• **Dataset records**:

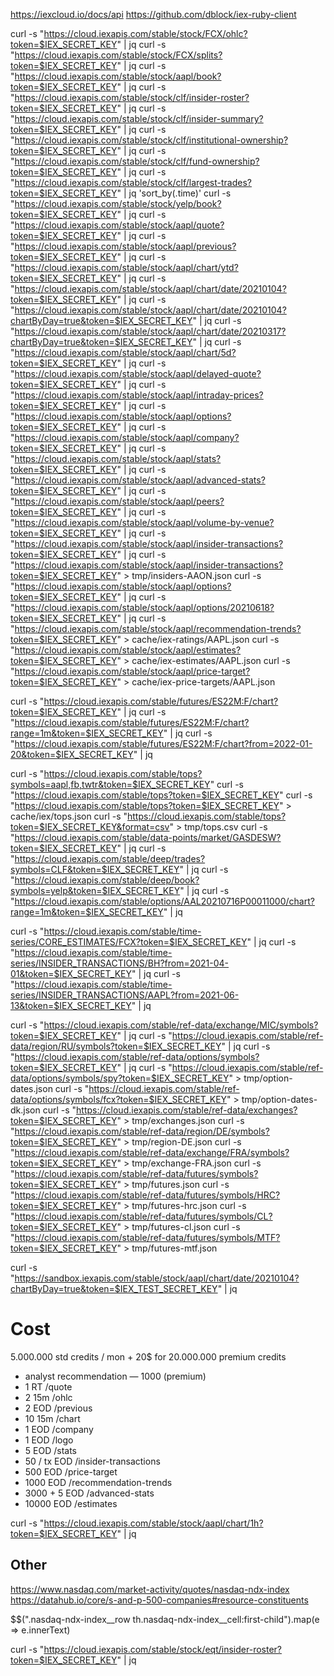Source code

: https://iexcloud.io/docs/api
https://github.com/dblock/iex-ruby-client

curl -s "https://cloud.iexapis.com/stable/stock/FCX/ohlc?token=$IEX_SECRET_KEY" | jq
curl -s "https://cloud.iexapis.com/stable/stock/FCX/splits?token=$IEX_SECRET_KEY" | jq
curl -s "https://cloud.iexapis.com/stable/stock/aapl/book?token=$IEX_SECRET_KEY" | jq
curl -s "https://cloud.iexapis.com/stable/stock/clf/insider-roster?token=$IEX_SECRET_KEY" | jq
curl -s "https://cloud.iexapis.com/stable/stock/clf/insider-summary?token=$IEX_SECRET_KEY" | jq
curl -s "https://cloud.iexapis.com/stable/stock/clf/institutional-ownership?token=$IEX_SECRET_KEY" | jq
curl -s "https://cloud.iexapis.com/stable/stock/clf/fund-ownership?token=$IEX_SECRET_KEY" | jq
curl -s "https://cloud.iexapis.com/stable/stock/clf/largest-trades?token=$IEX_SECRET_KEY" | jq 'sort_by(.time)'
curl -s "https://cloud.iexapis.com/stable/stock/yelp/book?token=$IEX_SECRET_KEY" | jq
curl -s "https://cloud.iexapis.com/stable/stock/aapl/quote?token=$IEX_SECRET_KEY" | jq
curl -s "https://cloud.iexapis.com/stable/stock/aapl/previous?token=$IEX_SECRET_KEY" | jq
curl -s "https://cloud.iexapis.com/stable/stock/aapl/chart/ytd?token=$IEX_SECRET_KEY" | jq
curl -s "https://cloud.iexapis.com/stable/stock/aapl/chart/date/20210104?token=$IEX_SECRET_KEY" | jq
curl -s "https://cloud.iexapis.com/stable/stock/aapl/chart/date/20210104?chartByDay=true&token=$IEX_SECRET_KEY" | jq
curl -s "https://cloud.iexapis.com/stable/stock/aapl/chart/date/20210317?chartByDay=true&token=$IEX_SECRET_KEY" | jq
curl -s "https://cloud.iexapis.com/stable/stock/aapl/chart/5d?token=$IEX_SECRET_KEY" | jq
curl -s "https://cloud.iexapis.com/stable/stock/aapl/delayed-quote?token=$IEX_SECRET_KEY" | jq
curl -s "https://cloud.iexapis.com/stable/stock/aapl/intraday-prices?token=$IEX_SECRET_KEY" | jq
curl -s "https://cloud.iexapis.com/stable/stock/aapl/options?token=$IEX_SECRET_KEY" | jq
curl -s "https://cloud.iexapis.com/stable/stock/aapl/company?token=$IEX_SECRET_KEY" | jq
curl -s "https://cloud.iexapis.com/stable/stock/aapl/stats?token=$IEX_SECRET_KEY" | jq
curl -s "https://cloud.iexapis.com/stable/stock/aapl/advanced-stats?token=$IEX_SECRET_KEY" | jq
curl -s "https://cloud.iexapis.com/stable/stock/aapl/peers?token=$IEX_SECRET_KEY" | jq
curl -s "https://cloud.iexapis.com/stable/stock/aapl/volume-by-venue?token=$IEX_SECRET_KEY" | jq
curl -s "https://cloud.iexapis.com/stable/stock/aapl/insider-transactions?token=$IEX_SECRET_KEY" | jq
curl -s "https://cloud.iexapis.com/stable/stock/aapl/insider-transactions?token=$IEX_SECRET_KEY" > tmp/insiders-AAON.json
curl -s "https://cloud.iexapis.com/stable/stock/aapl/options?token=$IEX_SECRET_KEY" | jq
curl -s "https://cloud.iexapis.com/stable/stock/aapl/options/20210618?token=$IEX_SECRET_KEY" | jq
curl -s "https://cloud.iexapis.com/stable/stock/aapl/recommendation-trends?token=$IEX_SECRET_KEY" > cache/iex-ratings/AAPL.json
curl -s "https://cloud.iexapis.com/stable/stock/aapl/estimates?token=$IEX_SECRET_KEY" > cache/iex-estimates/AAPL.json
curl -s "https://cloud.iexapis.com/stable/stock/aapl/price-target?token=$IEX_SECRET_KEY" > cache/iex-price-targets/AAPL.json

curl -s "https://cloud.iexapis.com/stable/futures/ES22M:F/chart?token=$IEX_SECRET_KEY" | jq
curl -s "https://cloud.iexapis.com/stable/futures/ES22M:F/chart?range=1m&token=$IEX_SECRET_KEY" | jq
curl -s "https://cloud.iexapis.com/stable/futures/ES22M:F/chart?from=2022-01-20&token=$IEX_SECRET_KEY" | jq


curl -s "https://cloud.iexapis.com/stable/tops?symbols=aapl,fb,twtr&token=$IEX_SECRET_KEY"
curl -s "https://cloud.iexapis.com/stable/tops?token=$IEX_SECRET_KEY"
curl -s "https://cloud.iexapis.com/stable/tops?token=$IEX_SECRET_KEY" > cache/iex/tops.json
curl -s "https://cloud.iexapis.com/stable/tops?token=$IEX_SECRET_KEY&format=csv" > tmp/tops.csv
curl -s "https://cloud.iexapis.com/stable/data-points/market/GASDESW?token=$IEX_SECRET_KEY" | jq
curl -s "https://cloud.iexapis.com/stable/deep/trades?symbols=CLF&token=$IEX_SECRET_KEY" | jq
curl -s "https://cloud.iexapis.com/stable/deep/book?symbols=yelp&token=$IEX_SECRET_KEY" | jq
curl -s "https://cloud.iexapis.com/stable/options/AAL20210716P00011000/chart?range=1m&token=$IEX_SECRET_KEY" | jq

curl -s "https://cloud.iexapis.com/stable/time-series/CORE_ESTIMATES/FCX?token=$IEX_SECRET_KEY" | jq
curl -s "https://cloud.iexapis.com/stable/time-series/INSIDER_TRANSACTIONS/BH?from=2021-04-01&token=$IEX_SECRET_KEY" | jq
curl -s "https://cloud.iexapis.com/stable/time-series/INSIDER_TRANSACTIONS/AAPL?from=2021-06-13&token=$IEX_SECRET_KEY" | jq

curl -s "https://cloud.iexapis.com/stable/ref-data/exchange/MIC/symbols?token=$IEX_SECRET_KEY" | jq
curl -s "https://cloud.iexapis.com/stable/ref-data/region/RU/symbols?token=$IEX_SECRET_KEY" | jq
curl -s "https://cloud.iexapis.com/stable/ref-data/options/symbols?token=$IEX_SECRET_KEY" | jq
curl -s "https://cloud.iexapis.com/stable/ref-data/options/symbols/spy?token=$IEX_SECRET_KEY" > tmp/option-dates.json
curl -s "https://cloud.iexapis.com/stable/ref-data/options/symbols/fcx?token=$IEX_SECRET_KEY" > tmp/option-dates-dk.json
curl -s "https://cloud.iexapis.com/stable/ref-data/exchanges?token=$IEX_SECRET_KEY" > tmp/exchanges.json
curl -s "https://cloud.iexapis.com/stable/ref-data/region/DE/symbols?token=$IEX_SECRET_KEY" > tmp/region-DE.json
curl -s "https://cloud.iexapis.com/stable/ref-data/exchange/FRA/symbols?token=$IEX_SECRET_KEY" > tmp/exchange-FRA.json
curl -s "https://cloud.iexapis.com/stable/ref-data/futures/symbols?token=$IEX_SECRET_KEY" > tmp/futures.json
curl -s "https://cloud.iexapis.com/stable/ref-data/futures/symbols/HRC?token=$IEX_SECRET_KEY" > tmp/futures-hrc.json
curl -s "https://cloud.iexapis.com/stable/ref-data/futures/symbols/CL?token=$IEX_SECRET_KEY" > tmp/futures-cl.json
curl -s "https://cloud.iexapis.com/stable/ref-data/futures/symbols/MTF?token=$IEX_SECRET_KEY" > tmp/futures-mtf.json


curl -s "https://sandbox.iexapis.com/stable/stock/aapl/chart/date/20210104?chartByDay=true&token=$IEX_TEST_SECRET_KEY" | jq

# Cost

5.000.000 std credits / mon + 20$ for 20.000.000 premium credits

* analyst recommendation — 1000 (premium)
* 1         RT   /quote
* 2         15m  /ohlc
* 2         EOD  /previous
* 10        15m  /chart
* 1         EOD  /company
* 1         EOD  /logo
* 5         EOD  /stats
* 50 / tx   EOD  /insider-transactions
* 500       EOD  /price-target
* 1000      EOD  /recommendation-trends
* 3000 + 5  EOD  /advanced-stats
* 10000     EOD  /estimates


curl -s "https://cloud.iexapis.com/stable/stock/aapl/chart/1h?token=$IEX_SECRET_KEY" | jq



## Other

https://www.nasdaq.com/market-activity/quotes/nasdaq-ndx-index
https://datahub.io/core/s-and-p-500-companies#resource-constituents

$$(".nasdaq-ndx-index__row th.nasdaq-ndx-index__cell:first-child").map(e => e.innerText)


curl -s "https://cloud.iexapis.com/stable/stock/eqt/insider-roster?token=$IEX_SECRET_KEY" | jq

• **Required action**: State only the count of lines above that hold the string "yelp".

• **Exercise output**: 2